Every week the Air Force schools all over the country are graduating their specialists. From a four-motor school in Texas a class of pilots comes, from New Mexico bombardiers, from Nevada gunners, navigators from Kelly Field, radio operators from South Dakota, crew chiefs from Illinois or Mississippi. Their individual training period is over and their final training is ready to begin. They will be trained as units in a tight, clannish organization—the bomber crew.

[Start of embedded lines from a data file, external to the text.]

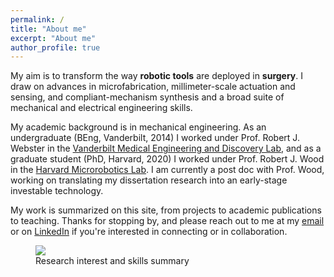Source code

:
 ```yaml
---
permalink: /
title: "About me"
excerpt: "About me"
author_profile: true
---
```


My aim is to transform the way **robotic tools** are deployed in **surgery**. I draw  on advances in microfabrication, millimeter-scale actuation and sensing, and compliant-mechanism synthesis and a broad suite of mechanical and electrical engineering skills.

My academic background is in mechanical engineering. As an undergraduate (BEng, Vanderbilt, 2014) I worked under Prof. Robert J. Webster in the [Vanderbilt Medical Engineering and Discovery Lab](http://research.vuse.vanderbilt.edu/MEDLab/), and as a graduate student (PhD, Harvard, 2020) I worked under Prof. Robert J. Wood in the [Harvard Microrobotics Lab](https://www.micro.seas.harvard.edu/). I am currently a post doc with Prof. Wood, working on translating my dissertation research into an early-stage investable technology.

My work is summarized on this site, from projects to academic publications to teaching. Thanks for stopping by, and please reach out to me at my [email](mailto:pyork@g.harvard.edu) or on [LinkedIn](https://www.linkedin.com/in/peter-york-robotics/) if you're interested in connecting or in collaboration.

<figure class="threequarters">
    <img src= "{{ "Cartoon.PNG" | prepend: "/images/" | prepend: base_path }}">
    <figcaption>Research interest and skills summary</figcaption>
</figure>
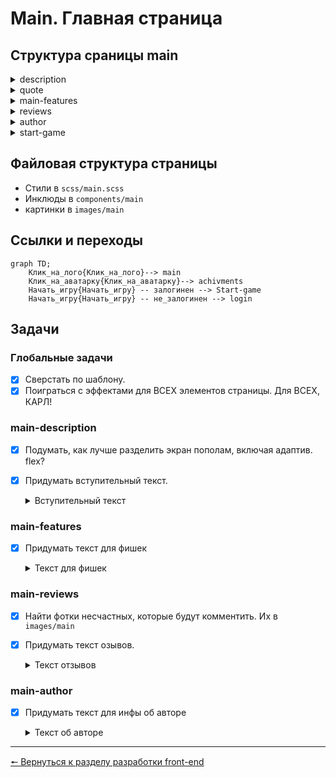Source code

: # Main. Главная страница
## Структура сраницы main

<details>
<summary>description</summary>

```
main-description
  container
    main-description__inner
      main-description__left
        main-description__left-img
      main-description__right
        main-description__right-title
        p - text
        main-description__register-btn-outer
          main-description__register-btn
```

</details>

<details>
<summary>quote</summary>

```
main-quote
  container
    main-quote__quote
      p - text
      cite - text
```

</details>

<details>
<summary>main-features</summary>

```
main-features
  container
    main-features__inner
      main-features__item (x6)
        main-features__item-top
          main-features__item-img
          main-features__item-title
        main-features__item-text
```

</details>

<details>
<summary>reviews</summary>

```
main-reviews
  container
    main-reviews__inner
      main-reviews__title
    main-reviews__container
      main-reviews__item (x3)
        main-reviews__item-img
        main-reviews__item-right
          main-reviews__item-title
          main-reviews__item-text
```

</details>

<details>
<summary>author</summary>

```
main-author
  container
    main-author__inner
      main-author__left
        h2 - title
        p - text
      main-author__right
        main-author__right-img
```

</details>

<details>
<summary>start-game</summary>

```
main-start
  container
    main-start__inner
      main-start__text
      main-start__btn
```

</details>

## Файловая структура страницы
* Стили в `scss/main.scss`
* Инклюды в `components/main`
* картинки в `images/main`

## Ссылки и переходы
```mermaid
graph TD;
	Клик_на_лого{Клик_на_лого}--> main
	Клик_на_аватарку{Клик_на_аватарку}--> achivments
	Начать_игру{Начать_игру} -- залогинен --> Start-game
	Начать_игру{Начать_игру} -- не_залогинен --> login
```

## Задачи
### **Глобальные задачи**
- [x] Сверстать по шаблону.
- [x] Поиграться с эффектами для ВСЕХ элементов страницы. Для ВСЕХ, КАРЛ!
### **main-description**
- [x] Подумать, как лучше разделить экран пополам, включая адаптив. flex?
- [x] Придумать вступительный текст.
	<details>
	<summary>Вступительный текст</summary>
	Сердце Киргена: тайна сгоревшей пижамы - это уникальная экспериментальная Визуальная новелла!

	Это не просто игра, это эксперимент, который изменит вашу жизньнавсегда! Вы попадете в абсурдный мир, где вам придется общаться, флиртовать и сражаться с самыми невероятными существами!

	Вы сами выбираете свою судьбу - каждое ваше действие влияет на ход сюжета и исход истории. Будьте осторожны - ваши решения могут иметь непредсказуемые последствия не только для вас, но и для всего мира! 😱

	При разработке игры ни один КирГен не пострадал. Но это не значит, что вы не пострадаете. Вы готовы к самому безумному приключению в своей жизни?
	</details>

### **main-features**
- [x] Придумать текст для фишек
	<details>
	<summary>Текст для фишек</summary>

  * “Революционный геймплей” - “Такого вы раньше не видели! 	Персонажи игры ведут себя как живые люди! (Если бы живые люди 	были упоротыми заскриптованными роботами) Порой эта игра 	переходит с экрана вашего гаджета в реальную жизнь! (Например, 	если ваш сосед Борис узнает, что вы играете в эту игру - велик 	риск получить по морде.) Таких живых эмоций вы не встретите 	больше ни в одной игре!”

  * “Неожиданные сюжетные повороты” - “Вы никогда не знаете, что 	ждет вас за следующим углом! Концовка может быть счастливой, 	трагичной, комичной или даже эротичной! Все зависит от ваших 	выборов и случайных событий! Но будьте осторожны - иногда 	сюжетные повороты могут быть слишком неожиданными и шокирующими! 	Например, вы можете раскрыть чдовищный, всеобъемлящий заговор, в 	котором замешаны депутаты госдумы Кыргызстана и беларусские 	торговцы межгалактическими муравьедами! 😱”

  * “Полное погружение” - “Вы сможете не только видеть, слышать и 	читать, но и ощущать запахи, вкусы и прикосновения! Вы сможете 	общаться с персонажами игры не только с помощью текста, но и с 	помощью голоса, жестов и мимики! Вы сможете влиять на окружающую 	среду и менять ее по своему желанию! Например, вы можете в полной 	мере ощутить себя бумерангом, примерить на себе роль 	разгневанного капитана фанатов Розенбаума или 	гиперпространственного дегенерата!"
  
  * “Харизматичные персонажи” - “Вы встретите множество 	удивительных персонажей! Вы сможете подружиться, поссориться, 	посмеяться, поспорить, поцеловаться и даже устроить революцию 	вместе с ними! С кем из персонажей сведёт вас судьба? С КирГеном? 	С поваром, который любит несвежие шутки? С кинологом Ибрагимом, 	который безуспешно пытается научить свою собаку ходить по 	потолку? Или со злобным духом по имени Казах-Машина?”

  * “Полная свобода действий” - “Вы можете делать все, что вам 	вздумается, без ограничений и последствий! Например, вы можете 	порвать свою куртку, опрокинуть унитаз, продать дрель осьминогу 	по спекулятивной цене, кусать людей за задницу, кричать «Слава 	носорогам!», есть мох, подкормливать блох или даже стать 	президентом клуба выживших после концерта Петросяна!”

  * “Любовь!” - "Много любви! По ходу игры вы испытаете самые 	сильные и прекрасные чувства! Добейся сердца Киргена, и счастье 	будет безграничным! (Но это не точно)”
	</details>

### **main-reviews**
- [x] Найти фотки несчастных, которые будут комментить. Их в `images/main`
- [x] Придумать текст 	озывов. 
	<details>
	<summary>Текст отзывов</summary>

	* Иван, 30 лет - “Эта игра прямиком из преисподней! Жаль 	потраченного времени. Если бы передо мной поставили выбор - ещё 	раз пройти эту игру или поучаствовать в оргии с бомжами, то я, ни 	на миг не сомневаясь, выбрал бы второе!”

	* Мария, 14 лет - "Спасибо автору игры за этот опыт. Теперь, узнав 	из вашей игры немного больше об отношениях и романтике, я никогда 	не смогу завести здоровых и крепких отношений. А ещё теперь я 	вскакиваю по ночам в холодном поту, потому что мне снятся эпизоды 	из вашей игры."

	* Клавдия Никитична, 75 лет - "Поиграв в эту игру 5 минут у меня 	появилось острое желание облить автора игры бензином, и поджечь 	его. Теперь я не могу спокойно спать, потому что усердно работаю, 	чтобы накопить на пулемёт, с помощью которого я превращу автора 	этой игры в дуршлаг. Пожалуйста, удалите эту игру из интернета - 	может тогда у наших потомков будет будущее!"

	</details>

### **main-author**
- [x] Придумать текст для инфы об авторе
		<details>
	<summary>Текст об авторе</summary>

	Денис Гагарин - самый талантливый и уникальный геймдизайнер 	современности. Он обучался основам юмора у непревзойдённых 	представителей этого жанра – Евгения Петросяна, Юрия Гальцева и 	Елены Степаненко. Основам драматургии и сценарного мастерства его 	обучил алкоголик дядя Витя, в собственном гараже. Искусству 	кодинга Денис обучился по перфокартам тайного общества учеников 	4Б класса, которые обладали невероятными знаниями и секретами, но 	к сожалению, все они погибли в результате неудачного эксперимента 	с микроволновкой.

	</details>

***
[🠔 Вернуться к разделу разработки front-end](https://github.com/KirGenHeart/documentation/blob/main/front-end/front-end-dev.md)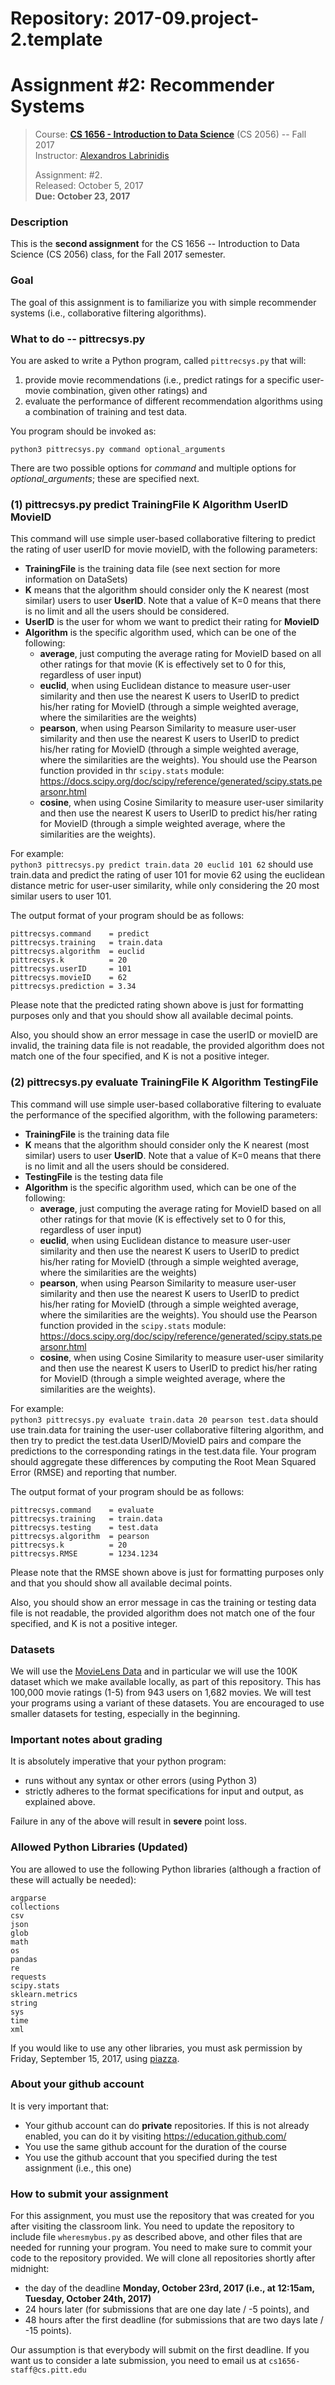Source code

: # Repository: 2017-09.project-2.template
# Assignment #2: Recommender Systems 

> Course: **[CS 1656 - Introduction to Data Science](http://cs1656.org)** (CS 2056) -- Fall 2017    
> Instructor: [Alexandros Labrinidis](http://labrinidis.cs.pitt.edu)  
> 
> Assignment: #2.  
> Released: October 5, 2017  
> **Due:      October 23, 2017**

### Description
This is the **second assignment** for the CS 1656 -- Introduction to Data Science (CS 2056) class, for the Fall 2017 semester.

### Goal
The goal of this assignment is to familiarize you with simple recommender systems (i.e., collaborative filtering algorithms).


### What to do -- pittrecsys.py
You are asked to write a Python program, called `pittrecsys.py` that will:
1. provide movie recommendations (i.e., predict ratings for a specific user-movie combination, given other ratings) and   
1. evaluate the performance of different recommendation algorithms using a combination of training and test data.


You program should be invoked as:
```
python3 pittrecsys.py command optional_arguments
```
There are two possible options for _command_ and multiple options for _optional_arguments_; these are specified next.

### (1) pittrecsys.py predict TrainingFile K Algorithm UserID MovieID  
This command will use simple user-based collaborative filtering to predict the rating of user userID for movie movieID, with the following parameters: 
* **TrainingFile** is the training data file (see next section for more information on DataSets)  
* **K** means that the algorithm should consider only the K nearest (most similar) users to user **UserID**. Note that a value of K=0 means that there is no limit and all the users should be considered.  
* **UserID** is the user for whom we want to predict their rating for **MovieID**   
* **Algorithm** is the specific algorithm used, which can be one of the following:  
	* **average**, just computing the average rating for MovieID based on all other ratings for that movie (K is effectively set to 0 for this, regardless of user input)  
	* **euclid**, when using Euclidean distance to measure user-user similarity and then use the nearest K users to UserID to predict his/her rating for MovieID (through a simple weighted average, where the similarities are the weights)  
	* **pearson**, when using Pearson Similarity to measure user-user similarity and then use the nearest K users to UserID to predict his/her rating for MovieID (through a simple weighted average, where the similarities are the weights). You should use the Pearson function provided in thr `scipy.stats` module:  https://docs.scipy.org/doc/scipy/reference/generated/scipy.stats.pearsonr.html  
	* **cosine**, when using Cosine Similarity to measure user-user similarity and then use the nearest K users to UserID to predict his/her rating for MovieID (through a simple weighted average, where the similarities are the weights). 

For example:  
`python3 pittrecsys.py predict train.data 20 euclid 101 62` 
should use train.data and predict the rating of user 101 for movie 62 using the euclidean distance metric for user-user similarity, while only considering the 20 most similar users to user 101.

The output format of your program should be as follows:
```
pittrecsys.command    = predict
pittrecsys.training   = train.data
pittrecsys.algorithm  = euclid
pittrecsys.k          = 20
pittrecsys.userID     = 101
pittrecsys.movieID    = 62
pittrecsys.prediction = 3.34
```

Please note that the predicted rating shown above is just for formatting purposes only and that you should show all available decimal points.

Also, you should show an error message in case the userID or movieID are invalid, the training data file is not readable, the provided algorithm does not match one of the four specified, and K is not a positive integer.


### (2) pittrecsys.py evaluate TrainingFile K Algorithm TestingFile  
This command will use simple user-based collaborative filtering to evaluate the performance of the specified algorithm, with the following parameters: 
* **TrainingFile** is the training data file  
* **K** means that the algorithm should consider only the K nearest (most similar) users to user **UserID**. Note that a value of K=0 means that there is no limit and all the users should be considered.    
* **TestingFile** is the testing data file    
* **Algorithm** is the specific algorithm used, which can be one of the following:  
	* **average**, just computing the average rating for MovieID based on all other ratings for that movie (K is effectively set to 0 for this, regardless of user input)  
	* **euclid**, when using Euclidean distance to measure user-user similarity and then use the nearest K users to UserID to predict his/her rating for MovieID (through a simple weighted average, where the similarities are the weights)  
	* **pearson**, when using Pearson Similarity to measure user-user similarity and then use the nearest K users to UserID to predict his/her rating for MovieID (through a simple weighted average, where the similarities are the weights). You should use the Pearson function provided in the `scipy.stats` module:   https://docs.scipy.org/doc/scipy/reference/generated/scipy.stats.pearsonr.html  
	* **cosine**, when using Cosine Similarity to measure user-user similarity and then use the nearest K users to UserID to predict his/her rating for MovieID (through a simple weighted average, where the similarities are the weights).   

For example:  
`python3 pittrecsys.py evaluate train.data 20 pearson test.data` 
should use train.data for training the user-user collaborative filtering algorithm, and then try to predict the test.data UserID/MovieID pairs and compare the predictions to the corresponding ratings in the test.data file. Your program should aggregate these differences by computing the Root Mean Squared Error (RMSE) and reporting that number.

The output format of your program should be as follows:
```
pittrecsys.command    = evaluate
pittrecsys.training   = train.data
pittrecsys.testing    = test.data
pittrecsys.algorithm  = pearson
pittrecsys.k          = 20
pittrecsys.RMSE       = 1234.1234
```

Please note that the RMSE shown above is just for formatting purposes only and that you should show all available decimal points.

Also, you should show an error message in cas the training or testing data file is not readable, the provided algorithm does not match one of the four specified, and K is not a positive integer.

### Datasets
We will use the [MovieLens Data](https://grouplens.org/datasets/movielens/) and in particular we will use the 100K dataset which we make available locally, as part of this repository. This has 100,000 movie ratings (1-5) from 943 users on 1,682 movies. We will test your programs using a variant of these datasets. You are encouraged to use smaller datasets for testing, especially in the beginning.


### Important notes about grading
It is absolutely imperative that your python program:  
* runs without any syntax or other errors (using Python 3)  
* strictly adheres to the format specifications for input and output, as explained above.     

Failure in any of the above will result in **severe** point loss. 


### Allowed Python Libraries (Updated)
You are allowed to use the following Python libraries (although a fraction of these will actually be needed):
```
argparse
collections
csv
json
glob
math 
os
pandas
re
requests
scipy.stats
sklearn.metrics
string
sys
time
xml
```
If you would like to use any other libraries, you must ask permission by Friday, September 15, 2017, using [piazza](http://piazza.cs1656.org).


### About your github account
It is very important that:  
* Your github account can do **private** repositories. If this is not already enabled, you can do it by visiting <https://education.github.com/>  
* You use the same github account for the duration of the course  
* You use the github account that you specified during the test assignment (i.e., this one)  

### How to submit your assignment
For this assignment, you must use the repository that was created for you after visiting the classroom link. You need to update the repository to include file `wheresmybus.py` as described above, and other files that are needed for running your program. You need to make sure to commit your code to the repository provided. We will clone all repositories shortly after midnight:  
* the day of the deadline **Monday, October 23rd, 2017 (i.e., at 12:15am, Tuesday, October 24th, 2017)**  
* 24 hours later (for submissions that are one day late / -5 points), and  
* 48 hours after the first deadline (for submissions that are two days late / -15 points). 

Our assumption is that everybody will submit on the first deadline. If you want us to consider a late submission, you need to email us at `cs1656-staff@cs.pitt.edu`

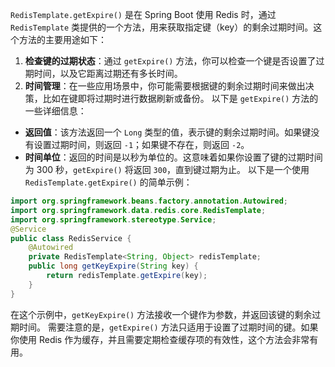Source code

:`RedisTemplate.getExpire()` 是在 Spring Boot 使用 Redis 时，通过 `RedisTemplate` 类提供的一个方法，用来获取指定键（key）的剩余过期时间。这个方法的主要用途如下：
1. **检查键的过期状态**：通过 `getExpire()` 方法，你可以检查一个键是否设置了过期时间，以及它距离过期还有多长时间。
2. **时间管理**：在一些应用场景中，你可能需要根据键的剩余过期时间来做出决策，比如在键即将过期时进行数据刷新或备份。
以下是 `getExpire()` 方法的一些详细信息：
- **返回值**：该方法返回一个 `Long` 类型的值，表示键的剩余过期时间。如果键没有设置过期时间，则返回 `-1`；如果键不存在，则返回 `-2`。
- **时间单位**：返回的时间是以秒为单位的。这意味着如果你设置了键的过期时间为 300 秒，`getExpire()` 将返回 `300`，直到键过期为止。
以下是一个使用 `RedisTemplate.getExpire()` 的简单示例：
```java
import org.springframework.beans.factory.annotation.Autowired;
import org.springframework.data.redis.core.RedisTemplate;
import org.springframework.stereotype.Service;
@Service
public class RedisService {
    @Autowired
    private RedisTemplate<String, Object> redisTemplate;
    public long getKeyExpire(String key) {
        return redisTemplate.getExpire(key);
    }
}
```
在这个示例中，`getKeyExpire()` 方法接收一个键作为参数，并返回该键的剩余过期时间。
需要注意的是，`getExpire()` 方法只适用于设置了过期时间的键。如果你使用 Redis 作为缓存，并且需要定期检查缓存项的有效性，这个方法会非常有用。
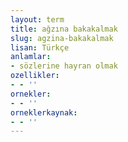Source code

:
 ```yaml
---
layout: term
title: ağzına bakakalmak
slug: agzina-bakakalmak
lisan: Türkçe
anlamlar:
- sözlerine hayran olmak
ozellikler:
- - ''
ornekler:
- - ''
orneklerkaynak:
- - ''
---
```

A bomber crew approaches its ship for a mission
This crew, once established, will remain as a unit. The men will know one another as few men ever get acquainted, for they will be under fire together. They will play together after a victory. They will plan together and eat and sleep together on missions. And finally there is the chance that they may die together. The ties between members of the bomber team are tighter than those of nearly any organization in the world. There must be respect and liking among the men. One ill-fitting man can throw out the smoothness of operation. Dislike may split a crew. This crew must function like a fine watch. One slow or rusty part could make the whole crew bad—such are the complications of human relationships. Relationships are a part of the final training of the group, the getting acquainted, the working together under conditions which are like those they will find on their deadly missions. And when the crew is established and in working shape, the gunners will think their pilot is the best pilot in the Air Force. The pilot will tell anyone that there is no crew chief like his and he will give examples and prove it. The crew will be a tight unit, a jealous unit. Their feeling will not be loud nor boastful, nor even stated unless one member is criticized, but the feeling will be there. And this fierce, inner loyalty extends to the ships. A bomber crew which uses the Flying Fortress, the B-17E, will feel that there is no ship like it. The crew of the Consolidated B-24 will be just as partial to its ship. This is a curious thing. The ships are about equal in performance and yet each one has its passionate adherents. And individual ships are personalized too, are given names and even unconsciously thought of as persons. No amount of precision, mass production manufacture, can remove the personalities from the ships. No two ships fly quite alike, each one has its personality to be learned in the controls by pilot and copilot and in feel by the rest of the crew. The ship is the center of the bomber crew. They will spend many hours in her. She is a part of the crew too.